▶ [Work required]: All lines in the data bearing the string "nova" should be identified and copied.

[Collected data]
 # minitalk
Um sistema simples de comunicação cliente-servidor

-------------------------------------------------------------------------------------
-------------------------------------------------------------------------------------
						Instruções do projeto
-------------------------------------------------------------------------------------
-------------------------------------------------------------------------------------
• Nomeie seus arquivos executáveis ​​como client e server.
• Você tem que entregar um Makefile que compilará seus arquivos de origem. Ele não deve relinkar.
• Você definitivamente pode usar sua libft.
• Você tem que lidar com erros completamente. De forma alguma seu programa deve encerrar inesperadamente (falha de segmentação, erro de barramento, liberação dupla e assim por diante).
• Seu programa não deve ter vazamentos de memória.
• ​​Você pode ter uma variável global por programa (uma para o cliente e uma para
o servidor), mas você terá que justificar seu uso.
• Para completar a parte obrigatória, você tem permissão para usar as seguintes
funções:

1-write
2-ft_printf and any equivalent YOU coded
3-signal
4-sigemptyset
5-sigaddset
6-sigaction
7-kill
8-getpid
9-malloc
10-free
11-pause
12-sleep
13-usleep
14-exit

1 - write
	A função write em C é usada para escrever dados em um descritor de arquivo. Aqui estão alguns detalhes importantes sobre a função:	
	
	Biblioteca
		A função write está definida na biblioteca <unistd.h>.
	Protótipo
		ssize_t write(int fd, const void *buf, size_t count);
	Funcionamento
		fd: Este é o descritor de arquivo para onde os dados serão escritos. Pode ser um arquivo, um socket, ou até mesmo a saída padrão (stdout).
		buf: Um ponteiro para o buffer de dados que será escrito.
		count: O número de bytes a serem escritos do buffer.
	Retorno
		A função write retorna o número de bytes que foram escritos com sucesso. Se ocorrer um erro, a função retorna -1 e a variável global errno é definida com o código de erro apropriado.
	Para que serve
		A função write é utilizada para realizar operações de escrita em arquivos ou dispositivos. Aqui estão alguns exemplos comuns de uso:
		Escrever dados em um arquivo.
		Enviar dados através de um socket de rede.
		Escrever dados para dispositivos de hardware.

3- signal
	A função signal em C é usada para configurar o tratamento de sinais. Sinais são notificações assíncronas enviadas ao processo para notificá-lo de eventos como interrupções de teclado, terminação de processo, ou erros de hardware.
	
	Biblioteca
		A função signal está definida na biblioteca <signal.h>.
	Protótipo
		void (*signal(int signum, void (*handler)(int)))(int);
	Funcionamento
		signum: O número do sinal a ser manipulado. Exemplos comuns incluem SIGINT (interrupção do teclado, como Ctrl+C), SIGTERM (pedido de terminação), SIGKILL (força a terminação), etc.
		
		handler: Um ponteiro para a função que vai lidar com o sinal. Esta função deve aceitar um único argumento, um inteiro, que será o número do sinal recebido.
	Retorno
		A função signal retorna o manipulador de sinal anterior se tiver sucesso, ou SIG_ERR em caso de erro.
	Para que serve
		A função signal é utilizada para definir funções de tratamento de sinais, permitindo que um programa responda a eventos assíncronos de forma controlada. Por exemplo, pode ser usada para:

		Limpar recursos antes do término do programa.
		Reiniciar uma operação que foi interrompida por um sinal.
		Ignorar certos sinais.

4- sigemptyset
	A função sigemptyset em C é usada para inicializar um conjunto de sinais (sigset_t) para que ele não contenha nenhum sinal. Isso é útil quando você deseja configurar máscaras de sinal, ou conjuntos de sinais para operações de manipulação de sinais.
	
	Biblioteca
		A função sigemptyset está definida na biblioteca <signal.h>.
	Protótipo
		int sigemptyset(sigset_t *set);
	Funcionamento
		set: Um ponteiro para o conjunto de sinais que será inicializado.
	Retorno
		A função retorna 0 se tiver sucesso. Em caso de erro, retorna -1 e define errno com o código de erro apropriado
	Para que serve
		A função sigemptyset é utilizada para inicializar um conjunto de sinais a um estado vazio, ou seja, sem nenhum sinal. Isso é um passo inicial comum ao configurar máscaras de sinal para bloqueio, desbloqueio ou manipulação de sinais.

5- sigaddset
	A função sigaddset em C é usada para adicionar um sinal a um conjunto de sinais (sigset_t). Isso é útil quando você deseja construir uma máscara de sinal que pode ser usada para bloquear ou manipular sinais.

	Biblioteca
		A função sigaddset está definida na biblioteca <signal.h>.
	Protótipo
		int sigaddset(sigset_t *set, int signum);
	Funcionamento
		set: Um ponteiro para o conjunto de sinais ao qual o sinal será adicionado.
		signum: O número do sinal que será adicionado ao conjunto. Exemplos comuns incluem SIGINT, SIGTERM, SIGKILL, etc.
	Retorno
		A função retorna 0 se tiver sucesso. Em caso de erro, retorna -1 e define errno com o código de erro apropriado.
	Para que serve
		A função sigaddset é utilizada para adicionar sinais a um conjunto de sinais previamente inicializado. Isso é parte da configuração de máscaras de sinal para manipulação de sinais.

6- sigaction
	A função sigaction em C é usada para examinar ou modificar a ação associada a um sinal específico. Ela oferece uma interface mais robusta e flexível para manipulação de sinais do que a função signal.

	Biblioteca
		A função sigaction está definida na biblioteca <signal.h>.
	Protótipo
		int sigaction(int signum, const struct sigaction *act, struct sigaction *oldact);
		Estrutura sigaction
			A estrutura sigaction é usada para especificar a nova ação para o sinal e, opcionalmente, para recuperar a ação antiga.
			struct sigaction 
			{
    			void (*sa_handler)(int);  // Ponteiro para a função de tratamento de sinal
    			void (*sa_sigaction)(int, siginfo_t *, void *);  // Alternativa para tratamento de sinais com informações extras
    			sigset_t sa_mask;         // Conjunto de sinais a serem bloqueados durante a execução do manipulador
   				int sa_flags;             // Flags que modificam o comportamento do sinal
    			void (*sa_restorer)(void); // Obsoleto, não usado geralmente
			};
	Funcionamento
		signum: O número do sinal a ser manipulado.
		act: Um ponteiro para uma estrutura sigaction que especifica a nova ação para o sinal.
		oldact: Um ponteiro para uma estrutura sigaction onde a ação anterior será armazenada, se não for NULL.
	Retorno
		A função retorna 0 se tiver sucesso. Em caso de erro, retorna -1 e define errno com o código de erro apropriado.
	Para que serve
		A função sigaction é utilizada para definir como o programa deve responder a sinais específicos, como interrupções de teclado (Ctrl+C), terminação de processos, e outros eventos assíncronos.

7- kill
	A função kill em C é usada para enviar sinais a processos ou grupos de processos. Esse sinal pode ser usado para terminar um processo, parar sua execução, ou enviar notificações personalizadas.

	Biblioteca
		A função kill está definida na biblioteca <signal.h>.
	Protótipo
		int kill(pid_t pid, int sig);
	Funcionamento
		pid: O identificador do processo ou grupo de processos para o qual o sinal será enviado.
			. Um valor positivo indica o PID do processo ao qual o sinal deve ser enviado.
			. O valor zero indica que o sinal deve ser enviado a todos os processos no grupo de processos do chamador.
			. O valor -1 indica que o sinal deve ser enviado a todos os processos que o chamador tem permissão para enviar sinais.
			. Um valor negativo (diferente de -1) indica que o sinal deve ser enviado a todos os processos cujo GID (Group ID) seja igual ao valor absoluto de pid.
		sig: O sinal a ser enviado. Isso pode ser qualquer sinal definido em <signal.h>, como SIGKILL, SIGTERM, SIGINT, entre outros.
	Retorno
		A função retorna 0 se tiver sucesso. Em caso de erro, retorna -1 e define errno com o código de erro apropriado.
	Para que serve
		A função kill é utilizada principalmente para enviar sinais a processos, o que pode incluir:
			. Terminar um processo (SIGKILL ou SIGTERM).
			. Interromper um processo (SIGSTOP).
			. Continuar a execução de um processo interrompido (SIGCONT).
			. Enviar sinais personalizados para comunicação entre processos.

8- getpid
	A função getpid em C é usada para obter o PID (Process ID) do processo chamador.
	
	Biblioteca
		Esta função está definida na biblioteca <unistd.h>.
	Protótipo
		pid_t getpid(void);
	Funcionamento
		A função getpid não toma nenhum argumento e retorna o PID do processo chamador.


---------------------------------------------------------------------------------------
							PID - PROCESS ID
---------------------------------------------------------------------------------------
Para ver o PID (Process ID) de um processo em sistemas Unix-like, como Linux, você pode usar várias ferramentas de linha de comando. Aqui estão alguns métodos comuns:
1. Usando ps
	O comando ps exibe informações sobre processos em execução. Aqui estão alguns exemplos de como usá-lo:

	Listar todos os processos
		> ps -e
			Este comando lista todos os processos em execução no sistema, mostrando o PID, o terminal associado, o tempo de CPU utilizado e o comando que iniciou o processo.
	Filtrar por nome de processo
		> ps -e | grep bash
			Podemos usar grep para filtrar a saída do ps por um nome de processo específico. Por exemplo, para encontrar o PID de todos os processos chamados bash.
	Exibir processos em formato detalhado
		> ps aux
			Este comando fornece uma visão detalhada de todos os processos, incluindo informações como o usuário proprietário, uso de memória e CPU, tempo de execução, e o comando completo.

▶ [Written solution]:
			A estrutura sigaction é usada para especificar a nova ação para o sinal e, opcionalmente, para recuperar a ação antiga.
		act: Um ponteiro para uma estrutura sigaction que especifica a nova ação para o sinal.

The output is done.